Siano progressisti o conservatori – se queste etichette hanno ancora un senso –, tutti i maggiori periodici cattolici degli Stati uniti ospitano nelle ultime settimane un dibattito, non privo di toni accesi, sull’ultimo libro di George Weigel: «Cattolicesimo evangelico. Una profonda riforma nella Chiesa del XXI secolo» (Evangelical Catholicism. Deep Reform in the 21st-Century Church, Basic Books, New York 2013).

In America più o meno tutti sanno chi è George Weigel, che è forse meno conosciuto in Italia. È uno degli intellettuali cattolici più influenti del Paese, ed è stato amico e biografo del beato Giovanni Paolo II (1920-2005).
Il suo testo su Papa Wojtyla, «Testimone della speranza» (trad. it., Mondadori, Milano 2005), è stato un best seller in molte lingue, italiano compreso. Dell’Europa scristianizzata si è occupato in un bellissimo libro del 2005, «La Cattedrale e il Cubo» (trad. it., Rubbettino, Soveria Mannelli 2006).

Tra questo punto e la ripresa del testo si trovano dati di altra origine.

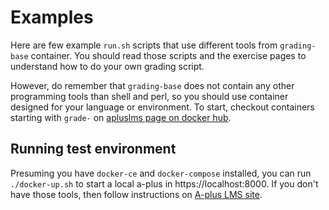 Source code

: Examples
========

Here are few example `run.sh` scripts that use different tools from `grading-base` container.
You should read those scripts and the exercise pages to understand how to do your own grading script.

However, do remember that `grading-base` does not contain any other programming tools than shell and perl,
so you should use container designed for your language or environment.
To start, checkout containers starting with `grade-` on [apluslms page on docker hub](https://hub.docker.com/u/apluslms/).

Running test environment
------------------------

Presuming you have `docker-ce` and `docker-compose` installed,
you can run `./docker-up.sh` to start a local a-plus in https://localhost:8000.
If you don't have those tools, then follow instructions on [A-plus LMS site](https://apluslms.github.io).
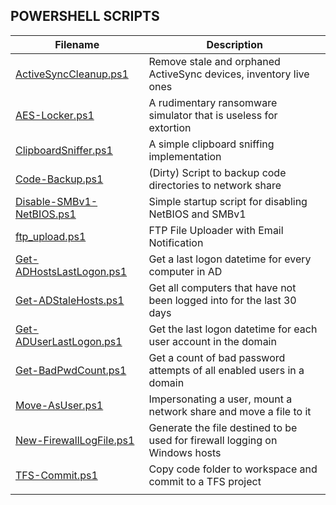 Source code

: ## POWERSHELL SCRIPTS

| Filename        | Description                                                                          |
|-----------------|--------------------------------------------------------------------------------------|
| [ActiveSyncCleanup.ps1](https://github.com/burmat/burmatscripts/blob/master/powershell/ActiveSyncCleanup.ps1) | Remove stale and orphaned ActiveSync devices, inventory live ones |
| [AES-Locker.ps1](https://github.com/burmat/burmatscripts/blob/master/powershell/AES-Locker.ps1) | A rudimentary ransomware simulator that is useless for extortion |
| [ClipboardSniffer.ps1](https://github.com/burmat/burmatscripts/blob/master/powershell/ClipboardSniffer.ps1) | A simple clipboard sniffing implementation |
| [Code-Backup.ps1](https://github.com/burmat/burmatscripts/blob/master/powershell/Code-Backup.ps1) | (Dirty) Script to backup code directories to network share |
| [Disable-SMBv1-NetBIOS.ps1](https://github.com/burmat/burmatscripts/blob/master/powershell/Disable-SMBv1-NetBIOS.ps1) | Simple startup script for disabling NetBIOS and SMBv1 | 
| [ftp_upload.ps1](https://github.com/burmat/burmatscripts/blob/master/powershell/ftp_upload.ps1) | FTP File Uploader with Email Notification |
| [Get-ADHostsLastLogon.ps1](https://github.com/burmat/burmatscripts/blob/master/powershell/Get-ADHostsLastLogon.ps1) | Get a last logon datetime for every computer in AD |
| [Get-ADStaleHosts.ps1](https://github.com/burmat/burmatscripts/blob/master/powershell/Get-ADStaleHosts.ps1) | Get all computers that have not been logged into for the last 30 days |
| [Get-ADUserLastLogon.ps1](https://github.com/burmat/burmatscripts/blob/master/powershell/Get-ADUserLastLogon.ps1) | Get the last logon datetime for each user account in the domain |
| [Get-BadPwdCount.ps1](https://github.com/burmat/burmatscripts/blob/master/powershell/Get-BadPwdCount.ps1) | Get a count of bad password attempts of all enabled users in a domain |
| [Move-AsUser.ps1](https://github.com/burmat/burmatscripts/blob/master/powershell/Move-AsUser.ps1) | Impersonating a user, mount a network share and move a file to it |
| [New-FirewallLogFile.ps1](https://github.com/burmat/burmatscripts/blob/master/powershell/New-FirewallLogFile.ps1) | Generate the file destined to be used for firewall logging on Windows hosts |
| [TFS-Commit.ps1](https://github.com/burmat/burmatscripts/blob/master/powershell/TFS-Commit.ps1) | Copy code folder to workspace and commit to a TFS project |
|  |  |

Ho incontrato Weigel una sola volta, e l’incontro mi ha fatto capire la radice di alcuni giudizi negativi – che non condivido – sul pontificato (non sulla persona) di Benedetto XVI e in particolare sull’enciclica «Caritas in veritate», che per lo studioso americano sarebbe stata influenzata da pregiudizi anti-americani di alcuni ambienti della Curia Romana.
Weigel mi disse che la sua Camelot – un’espressione utilizzata spesso da intellettuali di lingua inglese, che si riferisce al mitico regno di Re Artù e indica una terra incantata e perduta cui si guarda con nostalgia – era stato il pontificato del beato Giovanni Paolo II. Questa Camelot, in cui Weigel era più giovane ed era regolarmente consultato dal Pontefice polacco su questioni politiche ed economiche, era perduta per sempre, e non era tornata con Benedetto XVI. Alla fine, si ha più o meno l’impressione che il peccato originale della «Caritas in veritate» sia la mancata consultazione di Weigel per la sua redazione…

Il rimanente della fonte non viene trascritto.